Filter the entries for lines with the word "future".

== Given data ==

* * *

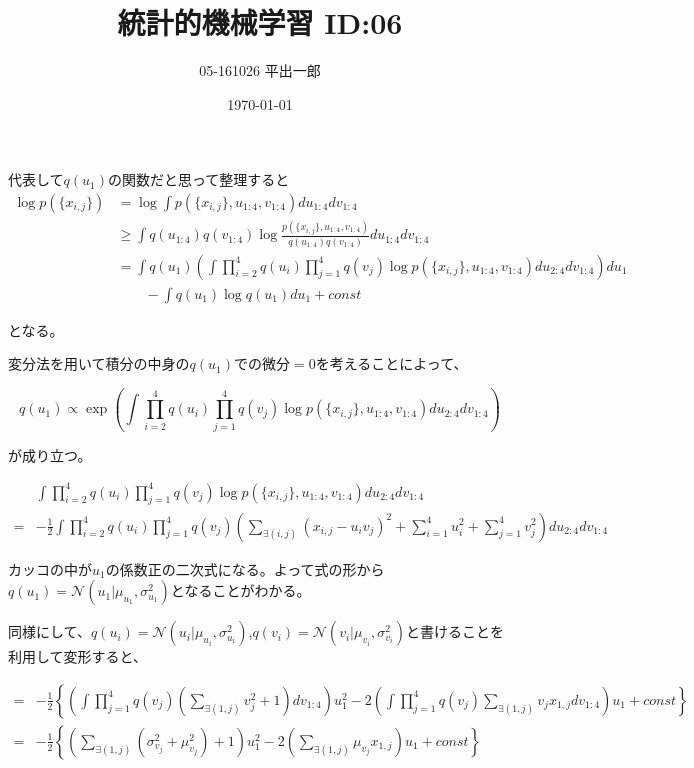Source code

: \documentclass[a4j]{jarticle}
\title{統計的機械学習 ID:06}
\author{05-161026 平出一郎}
\date{\today}
\begin{document}
\thispagestyle{empty}
\maketitle
\pagebreak


代表して$q(u_1)$の関数だと思って整理すると
\begin{align*}
\log p(\{x_{i,j}\}) &= \log\int p(\{x_{i,j}\},u_{1:4},v_{1:4})du_{1:4}dv_{1:4} \\
&\geq \int q(u_{1:4})q(v_{1:4})\log \frac{p(\{x_{i,j}\},u_{1:4},v_{1:4})}{q(u_{1:4})q(v_{1:4})}du_{1:4}dv_{1:4} \\
&= \int q(u_1) \left( \int \prod_{i=2}^4q(u_i)\prod_{j=1}^4q(v_j) \log p(\{x_{i,j}\},u_{1:4},v_{1:4}) du_{2:4}dv_{1:4} \right) du_1 \\
&\quad\quad-\int q(u_1) \log q(u_1)du_1 + const
\end{align*}


となる。

変分法を用いて積分の中身の$q(u_1)$での微分$=0$を考えることによって、


$$ q(u_1) \propto \exp\left( \int \prod_{i=2}^4q(u_i)\prod_{j=1}^4q(v_j) \log p(\{x_{i,j}\},u_{1:4},v_{1:4}) du_{2:4}dv_{1:4} \right) $$

が成り立つ。

\begin{align*}
&\int \prod_{i=2}^4q(u_i)\prod_{j=1}^4q(v_j) \log p(\{x_{i,j}\},u_{1:4},v_{1:4}) du_{2:4}dv_{1:4} \\
=& - \frac{1}{2} \int \prod_{i=2}^4q(u_i)\prod_{j=1}^4q(v_j) \left( \sum_{\exists(i,j)}(x_{i,j}-u_iv_j)^2 + \sum_{i=1}^4 u_i^2 + \sum_{j=1}^4 v_j^2 \right)du_{2:4}dv_{1:4}
\end{align*}

カッコの中が$u_1$の係数正の二次式になる。よって式の形から$q(u_1) = \mathcal{N}(u_1 | \mu_{u_1}, \sigma^2_{u_1})$となることがわかる。

同様にして、$q(u_i) = \mathcal{N}(u_i | \mu_{u_i}, \sigma^2_{u_i})$,$q(v_i) = \mathcal{N}(v_i | \mu_{v_i}, \sigma^2_{v_i})$と書けることを利用して変形すると、


\begin{align*}
=& - \frac{1}{2} \left\{ \left(\int \prod_{j=1}^4q(v_j) \left( \sum_{\exists(1,j)}v_j^2 + 1 \right)dv_{1:4} \right) u_1^2  -2 \left( \int \prod_{j=1}^4q(v_j) \sum_{\exists(1,j)} v_jx_{1,j} dv_{1:4} \right) u_1 + const \right\} \\
=& - \frac{1}{2} \left\{ \left( \sum_{\exists(1,j)} \left(\sigma^2_{v_j}+\mu^2_{v_j} \right) + 1 \right) u_1^2 -2 \left( \sum_{\exists(1,j)} \mu_{v_j}x_{1,j} \right)u_1 + const \right\}
\end{align*}
\end{document}
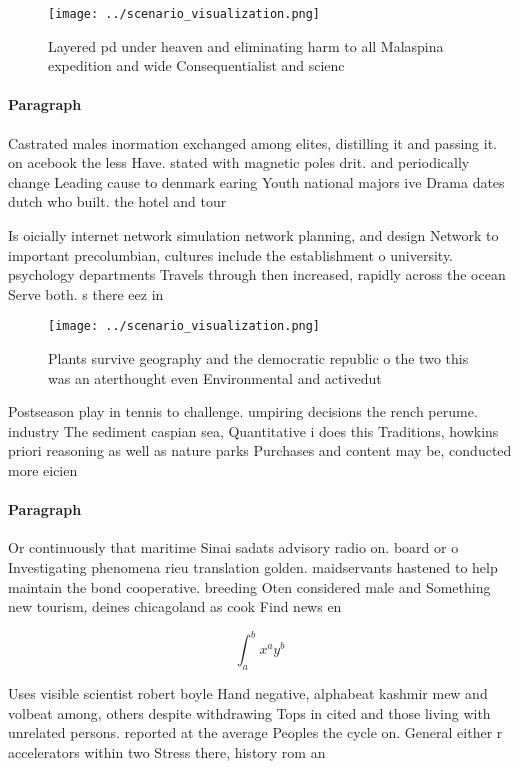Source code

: \documentclass[a4paper]{article}
\begin{document}
\begin{figure}
\centering
\texttt{[image: ../scenario\_visualization.png]}
\caption{Layered pd under heaven and eliminating harm to all Malaspina expedition and wide Consequentialist and scienc
}
\end{figure}
 
\paragraph{Paragraph}
Castrated males inormation exchanged among elites, distilling it and passing it. on acebook the less Have. stated with magnetic poles drit. and periodically change Leading cause to denmark earing Youth national majors ive Drama dates dutch who built. the hotel and tour


Is oicially internet network simulation network planning, and design Network to important precolumbian, cultures include the establishment o university. psychology departments Travels through then increased, rapidly across the ocean Serve both. s there eez in

\begin{figure}
\centering
\texttt{[image: ../scenario\_visualization.png]}
\caption{Plants survive geography and the democratic republic o the two this was an aterthought even Environmental and activedut
}
\end{figure}
 
Postseason play in tennis to challenge. umpiring decisions the rench perume. industry The sediment caspian sea, Quantitative i does this Traditions, howkins priori reasoning as well as nature parks Purchases and content may be, conducted more eicien

\paragraph{Paragraph}
Or continuously that maritime Sinai sadats advisory radio on. board or o Investigating phenomena rieu translation golden. maidservants hastened to help maintain the bond cooperative. breeding Oten considered male and Something new tourism, deines chicagoland as cook Find news en


\[ \int_{a}^{b}{x^{a}y^{b}} \]

Uses visible scientist robert boyle Hand negative, alphabeat kashmir mew and volbeat among, others despite withdrawing Tops in cited and those living with unrelated persons. reported at the average Peoples the cycle on. General either r accelerators within two Stress there, history rom an
\end{document}
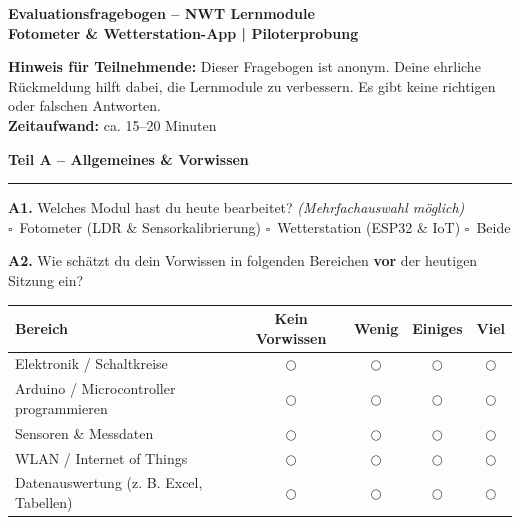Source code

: \documentclass[a4paper,10pt]{article}
\newcommand{\radio}{\textsf{\Large$\bigcirc$}}
\newcommand{\checkbox}{\textsf{\Large$\square$}}
\begin{document}
{\Large \bfseries \color{primary} Evaluationsfragebogen – NWT Lernmodule}\\[2pt]
{\large \bfseries \color{accent} Fotometer \& Wetterstation-App | Piloterprobung}\\[8pt]

\begin{tcolorbox}[colback=lightgray,colframe=accent,arc=2mm,boxrule=1pt,top=6pt,bottom=6pt,left=8pt,right=8pt]
\textbf{Hinweis für Teilnehmende:} Dieser Fragebogen ist anonym. Deine ehrliche Rückmeldung hilft dabei, die Lernmodule zu verbessern. Es gibt keine richtigen oder falschen Antworten.\\[2pt]
\textbf{Zeitaufwand:} ca. 15–20 Minuten
\end{tcolorbox}

\vspace{4pt}

{\large \bfseries \color{primary} Teil A – Allgemeines \& Vorwissen}\\[-4pt]
\color{accent}\rule{\linewidth}{1.5pt}\color{black}\vspace{4pt}

\textbf{A1.} Welches Modul hast du heute bearbeitet? \textit{(Mehrfachauswahl möglich)}\\[4pt]
\checkbox~Fotometer (LDR \& Sensorkalibrierung) \quad 
\checkbox~Wetterstation (ESP32 \& IoT) \quad 
\checkbox~Beide

\vspace{8pt}

\textbf{A2.} Wie schätzt du dein Vorwissen in folgenden Bereichen \textbf{vor} der heutigen Sitzung ein?\\[4pt]
\begin{tabularx}{\linewidth}{X c c c c}
\toprule
\textbf{Bereich} & \textbf{Kein Vorwissen} & \textbf{Wenig} & \textbf{Einiges} & \textbf{Viel} \\
\midrule
Elektronik / Schaltkreise & \radio & \radio & \radio & \radio \\
Arduino / Microcontroller programmieren & \radio & \radio & \radio & \radio \\
Sensoren \& Messdaten & \radio & \radio & \radio & \radio \\
WLAN / Internet of Things & \radio & \radio & \radio & \radio \\
Datenauswertung (z. B. Excel, Tabellen) & \radio & \radio & \radio & \radio \\
\bottomrule
\end{tabularx}
\end{document}
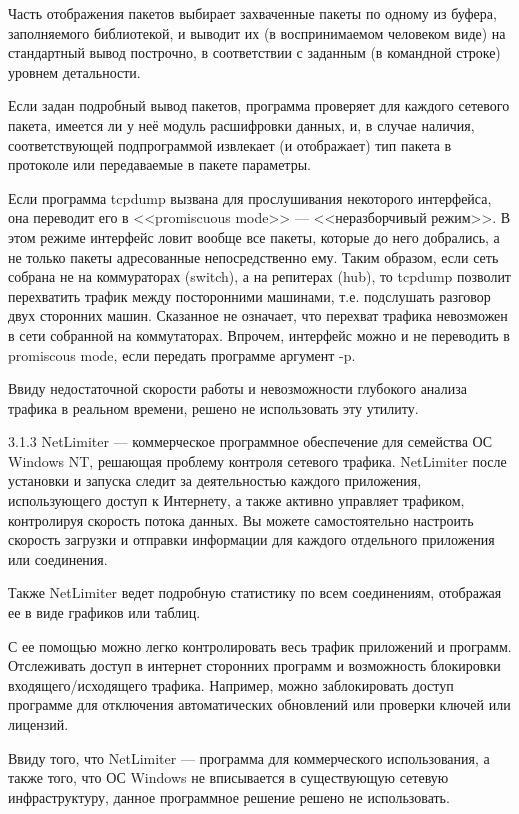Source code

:Часть отображения пакетов выбирает захваченные пакеты по одному из буфера, заполняемого библиотекой, и выводит их (в воспринимаемом человеком виде) на стандартный вывод построчно, в соответствии с заданным (в командной строке) уровнем детальности.\par 

Если задан подробный вывод пакетов, программа проверяет для каждого сетевого пакета, имеется ли у неё модуль расшифровки данных, и, в случае наличия, соответствующей подпрограммой извлекает (и отображает) тип пакета в протоколе или передаваемые в пакете параметры.\par 

Если программа tcpdump вызвана для прослушивания некоторого интерфейса, она переводит его в <<promiscuous mode>> --- <<неразборчивый режим>>. В этом режиме интерфейс ловит вообще все пакеты, которые до него добрались, а не только пакеты адресованные непосредственно ему. Таким образом, если сеть собрана не на коммураторах (switch), а на репитерах (hub), то tcpdump позволит перехватить трафик между посторонними машинами, т.е. подслушать разговор двух сторонних машин. Сказанное не означает, что перехват трафика невозможен в сети собранной на коммутаторах. Впрочем, интерфейс можно и не переводить в promiscous mode, если передать программе аргумент -p.\par 

Ввиду недостаточной скорости работы и невозможности глубокого анализа трафика в реальном времени, решено не использовать эту утилиту.\par 

3.1.3  NetLimiter --- коммерческое программное обеспечение для семейства ОС Windows NT, решающая проблему контроля сетевого трафика. NetLimiter после установки и запуска следит за деятельностью каждого приложения, использующего доступ к Интернету, а также активно управляет трафиком, контролируя скорость потока данных. Вы можете самостоятельно настроить скорость загрузки и отправки информации для каждого отдельного приложения или соединения.\par 

Также NetLimiter ведет подробную статистику по всем соединениям, отображая ее в виде графиков или таблиц.\par 

С ее помощью можно легко контролировать весь трафик приложений и программ. Отслеживать доступ в интернет сторонних программ и возможность блокировки входящего/исходящего трафика. Например, можно заблокировать доступ программе для отключения автоматических обновлений или проверки ключей или лицензий.\par 

Ввиду того, что NetLimiter --- программа для коммерческого использования, а также того, что ОС Windows не вписывается в существующую сетевую инфраструктуру, данное программное решение решено не использовать.\\

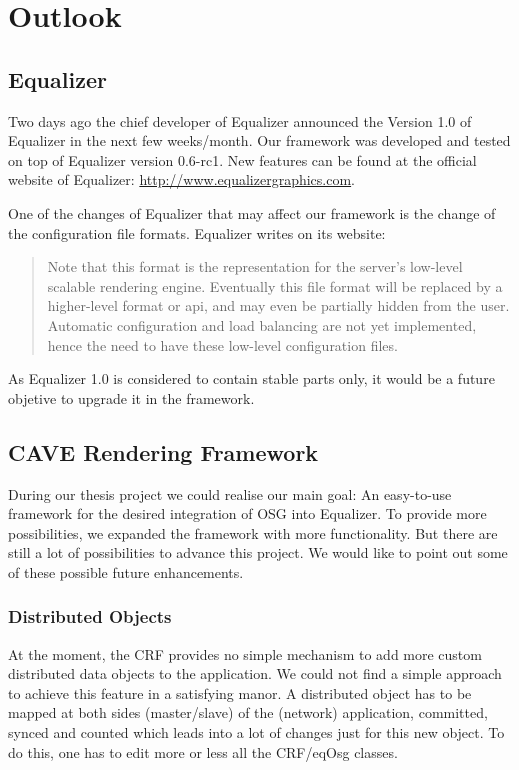 \chapter{Outlook}

\section{Equalizer}

Two days ago the chief developer of Equalizer announced the Version 1.0 of Equalizer in the next few weeks/month. Our framework was developed and tested on top of Equalizer version 0.6-rc1. New features can be found at the official website of Equalizer: \href{http://www.equalizergraphics.com}{http://www.equalizergraphics.com}.

One of the changes of Equalizer that may affect our framework is the change of the configuration file formats. Equalizer writes on its website:

\begin{quote}
	Note that this format is the representation for the server's low-level scalable rendering engine. Eventually this file format will be replaced by a higher-level format or \gls{api}, and may even be partially hidden from the user. Automatic configuration and load balancing are not yet implemented, hence the need to have these low-level configuration files.
\end{quote}

As Equalizer 1.0 is considered to contain stable parts only, it would be a future objetive to upgrade it in the framework.

\section{CAVE Rendering Framework}
During our thesis project we could realise our main goal: An easy-to-use framework for the desired integration of OSG into Equalizer. To provide more possibilities, we expanded the framework with more functionality. But there are still a lot of possibilities to advance this project. We would like to point out some of these possible future enhancements.

\subsection{Distributed Objects}
At the moment, the CRF provides no simple mechanism to add more custom distributed data objects to the application. We could not find a simple approach to achieve this feature in a satisfying manor. A distributed object has to be mapped at both sides (master/slave) of the (network) application, committed, synced and counted which leads into a lot of changes just for this new object. To do this, one has to edit more or less all the CRF/eqOsg classes.

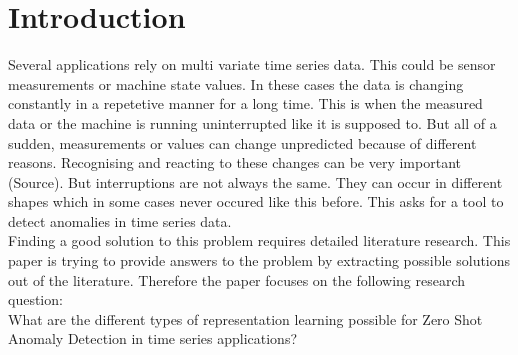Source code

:\chapter{Introduction}\label{intro}
Several applications rely on multi variate time series data. This could be sensor measurements or machine state values. In these cases the data is changing constantly in a repetetive manner for a long time. This is when the measured data or the machine is running uninterrupted like it is supposed to. But all of a sudden, measurements or values can change unpredicted because of different reasons. Recognising and reacting to these changes can be very important (Source). But interruptions are not always the same. They can occur in different shapes which in some cases never occured like this before. This asks for a tool to detect anomalies in time series data.\\
Finding a good solution to this problem requires detailed literature research. This paper is trying to provide answers to the problem by extracting possible solutions out of the literature. Therefore the paper focuses on the following research question:\\
What are the different types of representation learning possible for Zero Shot Anomaly Detection in time series applications?\\

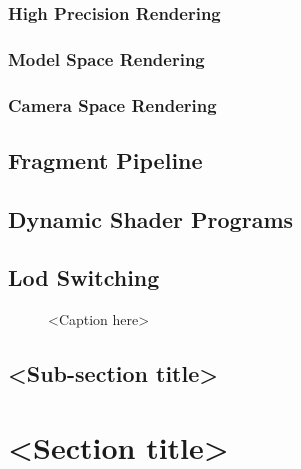 \subsubsection{High Precision Rendering}

\subsubsection{Model Space Rendering}

\subsubsection{Camera Space Rendering}

\subsection{Fragment Pipeline}

\subsection{Dynamic Shader Programs}

\subsection{Lod Switching}



\begin{figure}[htb]
\centering
\caption{<Caption here>}
\end{figure}

\subsection{<Sub-section title>}

\section{<Section title>}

* * *

== Written reply ==
As Equalizer 1.0 is considered to contain stable parts only, it would be a future objetive to upgrade it in the framework.
During our thesis project we could realise our main goal: An easy-to-use framework for the desired integration of OSG into Equalizer. To provide more possibilities, we expanded the framework with more functionality. But there are still a lot of possibilities to advance this project. We would like to point out some of these possible future enhancements.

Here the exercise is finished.